Material Properties - Definitions

• Density: Weight per unit volume (measured by weighing in air and fluid). Units: Mg/m³.
• Elastic Modulus: Derived from the elastic part of the stress-strain curve. Units: GPa or GN/m².
  • Young's Modulus (E) describes tension/compression.
  • Shear Modulus (G) describes shear loading.
  • Bulk Modulus (K) describes hydrostatic pressure effects.
  • Poisson's ratio (v) is the negative ratio of lateral strain to axial strain.
• Strength:
  • Metals: Often the 0.2% offset yield strength.
  • Polymers: Stress (σy) at which the stress-strain curve becomes non-linear (typically at 1%). Polymers are stronger in compression (~20%) than tension.
  • Ceramics and Glasses: Strength is heavily dependent on loading mode. Tensile strength is the fracture strength, while compressive strength is the crushing strength (typically much higher).
  • Composites: Often taken as the 0.5% offset linear elastic behavior.

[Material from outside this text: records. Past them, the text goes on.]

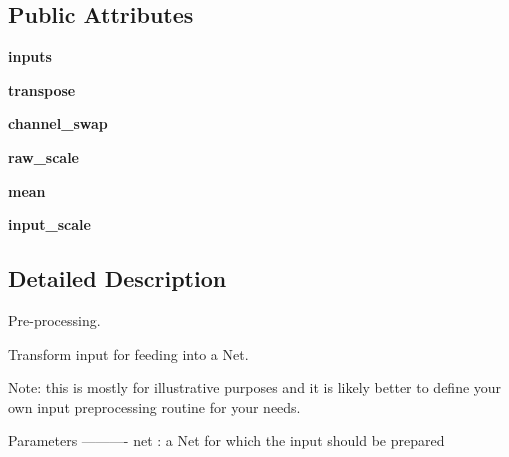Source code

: \subsection*{Public Attributes}
\begin{DoxyCompactItemize}
\item 
\hypertarget{classcaffe_1_1io_1_1_transformer_a39504b59a20b17b063c896af4e0147a6}{}{\bfseries inputs}\label{classcaffe_1_1io_1_1_transformer_a39504b59a20b17b063c896af4e0147a6}

\item 
\hypertarget{classcaffe_1_1io_1_1_transformer_a0a2e0695edb3b47999ed4e9ae42771d4}{}{\bfseries transpose}\label{classcaffe_1_1io_1_1_transformer_a0a2e0695edb3b47999ed4e9ae42771d4}

\item 
\hypertarget{classcaffe_1_1io_1_1_transformer_aab33f13f4d564b0baddac568ff626e25}{}{\bfseries channel\+\_\+swap}\label{classcaffe_1_1io_1_1_transformer_aab33f13f4d564b0baddac568ff626e25}

\item 
\hypertarget{classcaffe_1_1io_1_1_transformer_a09f0e65ba030d5ded3dc5e3b229dd16f}{}{\bfseries raw\+\_\+scale}\label{classcaffe_1_1io_1_1_transformer_a09f0e65ba030d5ded3dc5e3b229dd16f}

\item 
\hypertarget{classcaffe_1_1io_1_1_transformer_a0a55c117f0577883e6d2c1251c01d16d}{}{\bfseries mean}\label{classcaffe_1_1io_1_1_transformer_a0a55c117f0577883e6d2c1251c01d16d}

\item 
\hypertarget{classcaffe_1_1io_1_1_transformer_a85c5851acbd0956a63742059b75df1c7}{}{\bfseries input\+\_\+scale}\label{classcaffe_1_1io_1_1_transformer_a85c5851acbd0956a63742059b75df1c7}

\end{DoxyCompactItemize}


\subsection{Detailed Description}
Pre-\/processing. 

\begin{DoxyVerb}Transform input for feeding into a Net.

Note: this is mostly for illustrative purposes and it is likely better
to define your own input preprocessing routine for your needs.

Parameters
----------
net : a Net for which the input should be prepared
\end{DoxyVerb}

They are usually weaker in compression (~30% less) than tension.
• Hardness: Measured by pressing an indenter into a material. Hardness (H) is force divided by the projected area of the indent; roughly proportional to 3σy. Higher hardness resists plastic deformation and cracking in compression.

Other material properties

• Toughness (G_c): Resistance to crack propagation. Units: kJ/m².
• Fracture Toughness (K_c): Determined by loading a specimen with an existing crack of length 2c. Units: MPam^1/2 or MN/m^3/2.

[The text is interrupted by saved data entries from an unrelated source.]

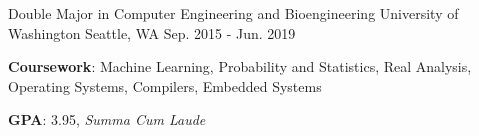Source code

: \begin{cventries}
  \cventry
    {Double Major in Computer Engineering and Bioengineering}
    {University of Washington}
    {Seattle, WA}
    {Sep. 2015 - Jun. 2019}
    {
      \begin{cvitems}
	\item {\textbf{Coursework}: Machine Learning, Probability and Statistics, Real Analysis, Operating Systems, Compilers, Embedded Systems}
	\item {\textbf{GPA}: 3.95, \textit{Summa Cum Laude}}
      \end{cvitems}
    }
    \vspace{-1.0em}
\end{cventries}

• Loss Coefficient (η): Measures energy dissipation in a stress-strain cycle. Dimensionless.
• Fatigue: Failure under cyclic loading. The Fatigue limit (S_fat) is a critical stress amplitude below which fatigue failure is prevented.
• Creep: Deformation under constant stress over time. Three phases:
  • Primary: Creep rate decreases with time.
  • Secondary: Creep rate is constant.
  • Tertiary: Creep rate increases with time, leading to acceleration.